Copy the records below word for word, from the first line through the line that contains "lockout & 78.56 & 80.00 & 77.94 \\", and leave out any pictures.

▽

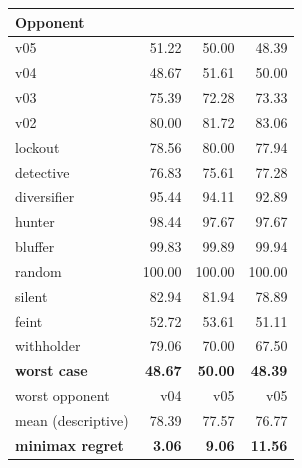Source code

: \begin{tabular}{lrrr}
\toprule
Opponent & \vsix{} & \vfive{} & \vfour{} \\
\midrule
v05 & 51.22 & 50.00 & 48.39 \\
v04 & 48.67 & 51.61 & 50.00 \\
v03 & 75.39 & 72.28 & 73.33 \\
v02 & 80.00 & 81.72 & 83.06 \\
lockout & 78.56 & 80.00 & 77.94 \\
detective & 76.83 & 75.61 & 77.28 \\
diversifier & 95.44 & 94.11 & 92.89 \\
hunter & 98.44 & 97.67 & 97.67 \\
bluffer & 99.83 & 99.89 & 99.94 \\
random & 100.00 & 100.00 & 100.00 \\
silent & 82.94 & 81.94 & 78.89 \\
feint & 52.72 & 53.61 & 51.11 \\
withholder & 79.06 & 70.00 & 67.50 \\
\midrule
\textbf{worst case} & \textbf{48.67} & \textbf{50.00} & \textbf{48.39} \\
worst opponent & v04 & v05 & v05 \\
mean (descriptive) & 78.39 & 77.57 & 76.77 \\
\textbf{minimax regret} & \textbf{3.06} & \textbf{9.06} & \textbf{11.56} \\
\bottomrule
\end{tabular}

△

Reply to the exercise -
Source code

: \begin{tabular}{lrrr}
\toprule
Opponent & \vsix{} & \vfive{} & \vfour{} \\
\midrule
v05 & 51.22 & 50.00 & 48.39 \\
v04 & 48.67 & 51.61 & 50.00 \\
v03 & 75.39 & 72.28 & 73.33 \\
v02 & 80.00 & 81.72 & 83.06 \\
lockout & 78.56 & 80.00 & 77.94 \\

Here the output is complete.